■ What to work on:
The records below are to be quoted in full; please keep every word exact.

Data entries:
=== Begin Enclosure ===

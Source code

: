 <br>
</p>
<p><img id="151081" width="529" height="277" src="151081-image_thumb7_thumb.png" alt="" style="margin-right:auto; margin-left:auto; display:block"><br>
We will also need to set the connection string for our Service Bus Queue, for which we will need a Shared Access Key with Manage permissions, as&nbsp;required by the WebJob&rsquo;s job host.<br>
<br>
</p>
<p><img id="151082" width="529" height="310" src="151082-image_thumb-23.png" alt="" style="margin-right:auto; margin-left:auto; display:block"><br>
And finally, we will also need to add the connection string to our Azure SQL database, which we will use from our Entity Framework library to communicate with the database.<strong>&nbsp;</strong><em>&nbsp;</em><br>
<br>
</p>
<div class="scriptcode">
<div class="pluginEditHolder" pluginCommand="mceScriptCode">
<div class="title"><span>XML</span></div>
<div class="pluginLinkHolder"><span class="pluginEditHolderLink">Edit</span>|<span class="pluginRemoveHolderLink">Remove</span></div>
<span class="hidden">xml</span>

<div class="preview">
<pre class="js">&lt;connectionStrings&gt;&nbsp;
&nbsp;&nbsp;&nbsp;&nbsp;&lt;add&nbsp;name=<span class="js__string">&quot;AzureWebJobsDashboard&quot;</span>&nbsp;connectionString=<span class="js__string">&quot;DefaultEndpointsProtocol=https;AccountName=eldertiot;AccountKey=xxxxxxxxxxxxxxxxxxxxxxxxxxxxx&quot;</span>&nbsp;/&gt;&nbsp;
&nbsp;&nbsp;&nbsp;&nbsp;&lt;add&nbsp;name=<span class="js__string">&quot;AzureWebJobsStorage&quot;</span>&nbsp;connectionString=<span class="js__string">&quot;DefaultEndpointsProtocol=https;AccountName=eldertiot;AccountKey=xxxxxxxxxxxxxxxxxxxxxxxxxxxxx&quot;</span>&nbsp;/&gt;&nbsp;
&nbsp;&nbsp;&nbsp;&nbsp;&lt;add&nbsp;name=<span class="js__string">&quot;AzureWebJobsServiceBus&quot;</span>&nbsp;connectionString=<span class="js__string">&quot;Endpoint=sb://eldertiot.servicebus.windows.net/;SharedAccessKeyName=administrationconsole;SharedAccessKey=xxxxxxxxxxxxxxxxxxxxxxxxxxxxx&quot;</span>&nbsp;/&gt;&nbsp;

=== End Enclosure ===

■ Written solution:
Source code

: <br>
</p>
<p><img id="151081" width="529" height="277" src="151081-image_thumb7_thumb.png" alt="" style="margin-right:auto; margin-left:auto; display:block"><br>
We will also need to set the connection string for our Service Bus Queue, for which we will need a Shared Access Key with Manage permissions, as&nbsp;required by the WebJob&rsquo;s job host.<br>
<br>
</p>
<p><img id="151082" width="529" height="310" src="151082-image_thumb-23.png" alt="" style="margin-right:auto; margin-left:auto; display:block"><br>
And finally, we will also need to add the connection string to our Azure SQL database, which we will use from our Entity Framework library to communicate with the database.<strong>&nbsp;</strong><em>&nbsp;</em><br>
<br>
</p>
<div class="scriptcode">
<div class="pluginEditHolder" pluginCommand="mceScriptCode">
<div class="title"><span>XML</span></div>
<div class="pluginLinkHolder"><span class="pluginEditHolderLink">Edit</span>|<span class="pluginRemoveHolderLink">Remove</span></div>
<span class="hidden">xml</span>

<div class="preview">
<pre class="js">&lt;connectionStrings&gt;&nbsp;
&nbsp;&nbsp;&nbsp;&nbsp;&lt;add&nbsp;name=<span class="js__string">&quot;AzureWebJobsDashboard&quot;</span>&nbsp;connectionString=<span class="js__string">&quot;DefaultEndpointsProtocol=https;AccountName=eldertiot;AccountKey=xxxxxxxxxxxxxxxxxxxxxxxxxxxxx&quot;</span>&nbsp;/&gt;&nbsp;
&nbsp;&nbsp;&nbsp;&nbsp;&lt;add&nbsp;name=<span class="js__string">&quot;AzureWebJobsStorage&quot;</span>&nbsp;connectionString=<span class="js__string">&quot;DefaultEndpointsProtocol=https;AccountName=eldertiot;AccountKey=xxxxxxxxxxxxxxxxxxxxxxxxxxxxx&quot;</span>&nbsp;/&gt;&nbsp;
&nbsp;&nbsp;&nbsp;&nbsp;&lt;add&nbsp;name=<span class="js__string">&quot;AzureWebJobsServiceBus&quot;</span>&nbsp;connectionString=<span class="js__string">&quot;Endpoint=sb://eldertiot.servicebus.windows.net/;SharedAccessKeyName=administrationconsole;SharedAccessKey=xxxxxxxxxxxxxxxxxxxxxxxxxxxxx&quot;</span>&nbsp;/&gt;&nbsp;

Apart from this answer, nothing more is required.